Im Rahmen unserer Analyse des Zerfalls untersucht diese Resolution daher die Fragen, die in der gegenwärtigen historischen Periode auf dem Spiel stehen. Diese Analyse muss notwendigerweise auch die Konsequenzen der chaotischen Ereignisse, die die Welt insgesamt erschüttern, für den Kampf der Arbeiterklasse berücksichtigen.

Resolution zur internationalen Lage, 26. IKS-Kongress, Mai 2025

1. „So wie der Kapitalismus verschiedene Perioden in seinem historischen Verlauf kennt – Entstehung, Aufstieg, Niedergang –, so beinhaltete im Grunde jede dieser Perioden auch unterschiedliche und voneinander abgegrenzte Phasen. Beispielsweise umfaßte die Aufstiegsphase die nacheinanderfolgenden Phasen des Freihandels, der Aktiengesellschaften, der Monopole, des Finanzkapitals, der kolonialen Eroberungen, der Etablierung des Weltmarkts. Ähnlich hat auch die Dekadenzperiode ihre Geschichte: Imperialismus, Weltkriege, Staatskapitalismus, permanente Krise und heute der Zerfall. Es handelt sich dabei um verschiedene, aufeinanderfolgende  Manifestationen im Leben des Kapitalismus, mit jeweils typischen Charakteristiken (…).“[1] Dasselbe gilt für die Phase des Zerfalls selbst, die einen qualitativen Schritt in der Entwicklung der Dekadenz markiert; diese Phase befindet sich nun in ihrem vierten Jahrzehnt und hat seit Beginn der 2020er-Jahre mit dem Ausbruch der Covid-Pandemie und der Entfesselung mörderischer Kriege in der Ukraine und im Nahen Osten eine Beschleunigung erreicht, die einen weiteren bedeutenden Schritt markiert, in dem alle ihre verschiedenen Erscheinungsformen in einem von uns als „Wirbelsturm“-Effekt bezeichneten Prozess aufeinander einwirken und sich gegenseitig verstärken.
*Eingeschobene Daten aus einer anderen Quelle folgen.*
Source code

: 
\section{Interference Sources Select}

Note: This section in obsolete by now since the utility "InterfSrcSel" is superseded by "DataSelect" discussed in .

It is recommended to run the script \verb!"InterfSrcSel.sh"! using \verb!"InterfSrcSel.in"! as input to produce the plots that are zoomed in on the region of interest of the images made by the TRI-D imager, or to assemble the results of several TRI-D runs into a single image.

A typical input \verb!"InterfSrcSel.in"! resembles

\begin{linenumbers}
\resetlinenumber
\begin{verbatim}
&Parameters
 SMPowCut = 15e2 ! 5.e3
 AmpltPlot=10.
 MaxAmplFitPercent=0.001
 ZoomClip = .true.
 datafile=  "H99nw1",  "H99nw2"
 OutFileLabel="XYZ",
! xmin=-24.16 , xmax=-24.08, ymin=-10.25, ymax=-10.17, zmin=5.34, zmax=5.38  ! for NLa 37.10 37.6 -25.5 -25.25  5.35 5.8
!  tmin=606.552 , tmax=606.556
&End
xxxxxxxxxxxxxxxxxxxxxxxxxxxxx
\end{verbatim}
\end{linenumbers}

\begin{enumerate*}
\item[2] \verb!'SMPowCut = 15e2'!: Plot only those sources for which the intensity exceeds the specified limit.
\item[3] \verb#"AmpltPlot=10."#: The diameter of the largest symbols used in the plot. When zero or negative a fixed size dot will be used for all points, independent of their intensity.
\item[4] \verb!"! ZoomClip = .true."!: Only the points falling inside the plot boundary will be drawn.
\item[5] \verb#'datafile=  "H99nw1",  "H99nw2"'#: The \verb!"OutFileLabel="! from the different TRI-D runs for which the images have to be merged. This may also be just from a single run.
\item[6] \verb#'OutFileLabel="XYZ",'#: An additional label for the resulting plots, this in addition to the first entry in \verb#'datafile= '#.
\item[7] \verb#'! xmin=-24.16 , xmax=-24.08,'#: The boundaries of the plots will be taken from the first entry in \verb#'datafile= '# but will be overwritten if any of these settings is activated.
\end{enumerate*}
2. Diese Einschätzung hat sich seit dem 25. Kongress der IKS 2023 voll bestätigt: Wirtschaftskrise, imperialistischer Krieg, ökologischer Zusammenbruch und ein wachsender Kontrollverlust der Bourgeoisie über ihren eigenen politischen Apparat verbinden sich und verschärfen sich gegenseitig und bergen die eindeutige Gefahr der Vernichtung der Menschheit. Diese „Poly-Krise“ wird bereits von einigen der wichtigsten Institutionen der herrschenden Klasse erkannt, wie wir im Bericht über den Zerfall, der vom 25. Kongress der IKS angenommen wurde, gezeigt haben, aber sie sind machtlos, Lösungen anzubieten. Stattdessen sind die „irrationalsten“ Elemente der herrschenden Klasse auf dem Vormarsch, was sich am deutlichsten im Sieg Trumps bei den US-Präsidentschaftswahlen zeigt. Trump ist ein deutliches Produkt des Zerfalls des Systems, aber der „Shitstorm“ an Maßnahmen, die unmittelbar nach seiner Machtübernahme ergriffen wurden, zeigt auch, dass die Übernahme der Regierungsgeschäfte durch eine populistische Fraktion unter der Führung eines narzisstischen Abenteurers im mächtigsten Land der Welt ein aktiver Faktor für die Beschleunigung des Zerfalls und den allgemeinen Kontrollverlust der Bourgeoisie über ihr eigenes System ist.

3. Der Faktor des imperialistischen Wettbewerbs und Krieges steht im Zentrum dieses tödlichen Strudels. Aber entgegen den Argumenten der meisten Gruppen im Proletarischen Politischen Milieu bringt dieser Strudel nicht einen disziplinierten Marsch hin zu neuen Blöcken und einem dritten Weltkrieg mit sich. Vielmehr verschärft er die Tendenz zum „Jeder für sich“, die bereits nach dem Zusammenbruch des russischen imperialistischen Blocks und dem endgültigen Beginn der Periode des Zerfalls Anfang der 1990er Jahre vorherrschend wurde. Wie wir in einer Reihe grundlegender Texte aus dieser Zeit unterstrichen haben, führte der Untergang des Ostblocks zum Zerfall des von den USA dominierten Blocks, dies trotz verschiedener Bemühungen des amerikanischen Imperialismus, seine Autorität über seine ehemaligen Verbündeten durchzusetzen. Wir haben darauf bestanden, dass diese neue Weltunordnung die Form von sich ausbreitenden, hartnäckigen und zunehmend zerstörerischen Kriegen annimmt, die gerade wegen des Fehlens jeglicher Blockdisziplin nicht weniger gefährlich sind als ein Kurs in Richtung Weltkrieg. Die jüngsten Schritte der USA unter Trump verkörpern eine neue Stufe des zunehmenden Chaos, das die imperialistischen Rivalitäten in der Phase des Zerfalls beherrscht. Und während die globale Unordnung, die durch den Zusammenbruch des russischen Blocks 1989–91 ausgelöst wurde, sich um eine schwächere wirtschaftliche und militärische Macht drehte, lässt die Tatsache, dass die „neue Unordnung“ die weltweit führende Macht in ihrem Zentrum hat, noch tiefere Stürze ins Chaos in der kommenden Periode erwarten.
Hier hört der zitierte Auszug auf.